As is typical, I’ve spent most of December catching up on tasks that I don’t have time for during the quarter when I’m teaching. Reading email is definitely one of those tasks, and some email came into my inbox this morning with a link to an interesting study.

Some neuroscientists at MIT did a study in which they asked (young) people who were familiar with two programming languages (Python and ScratchJr in particular) to read a program and predict what it would do. They had the subjects connected to an fMRI scanner and watched what areas of their brain activated during the task. They found that the task mainly activated the multiple demand network, which is “recruited for tasks that require holding many pieces of information in the mind at once”. I don’t think this is a surprising result for anyone who has tried to predict what an unknown program will do since predicting program behavior is complex and requires you to hold a lot of information in your head. This is my intuition as to why introductory programming instructors are always worried about the impact of cognitive load on students who are learning to program.

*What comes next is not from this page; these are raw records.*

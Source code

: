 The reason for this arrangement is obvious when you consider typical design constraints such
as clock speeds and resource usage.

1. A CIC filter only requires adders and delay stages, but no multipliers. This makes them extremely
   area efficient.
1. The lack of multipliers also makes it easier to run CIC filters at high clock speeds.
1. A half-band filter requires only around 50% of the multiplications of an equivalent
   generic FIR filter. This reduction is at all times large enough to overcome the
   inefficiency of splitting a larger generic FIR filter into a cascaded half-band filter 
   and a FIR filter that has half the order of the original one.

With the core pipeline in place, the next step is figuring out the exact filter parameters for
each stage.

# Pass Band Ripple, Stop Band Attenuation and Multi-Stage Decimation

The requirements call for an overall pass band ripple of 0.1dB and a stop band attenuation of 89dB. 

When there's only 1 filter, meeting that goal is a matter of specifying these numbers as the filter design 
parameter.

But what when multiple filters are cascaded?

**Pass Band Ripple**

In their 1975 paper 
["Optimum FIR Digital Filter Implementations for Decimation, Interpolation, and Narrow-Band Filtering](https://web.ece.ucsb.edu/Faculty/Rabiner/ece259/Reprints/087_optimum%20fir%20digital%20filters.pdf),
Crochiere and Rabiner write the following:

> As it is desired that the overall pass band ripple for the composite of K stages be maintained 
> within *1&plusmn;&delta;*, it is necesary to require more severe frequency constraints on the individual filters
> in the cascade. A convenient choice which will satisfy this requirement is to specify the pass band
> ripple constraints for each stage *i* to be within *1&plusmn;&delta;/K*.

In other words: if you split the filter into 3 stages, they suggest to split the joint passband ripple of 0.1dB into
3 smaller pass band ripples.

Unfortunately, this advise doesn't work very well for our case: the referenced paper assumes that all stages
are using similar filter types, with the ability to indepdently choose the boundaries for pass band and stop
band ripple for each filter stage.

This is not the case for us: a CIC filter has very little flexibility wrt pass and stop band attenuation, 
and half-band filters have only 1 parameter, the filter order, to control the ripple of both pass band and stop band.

But the study is also interesting for what it didn’t find. The program prediction task didn’t activate the areas of the brain responsible for language. The article also notes that “… math and logic programs seem to rely mainly on the multiple demand regions in the left hemisphere, while tasks that involve spatial navigation activate the right hemisphere more than the left. The MIT team found that reading computer code appears to activate both the left and the right sides of the multiple demand network …”

The article concludes that program comprehension is its own unique type of task. One of the study authors is quoted as saying: “But it looks like computer science educators will have to develop their own approaches for teaching code most effectively.” To which I say, yes, we know and we’re working on it.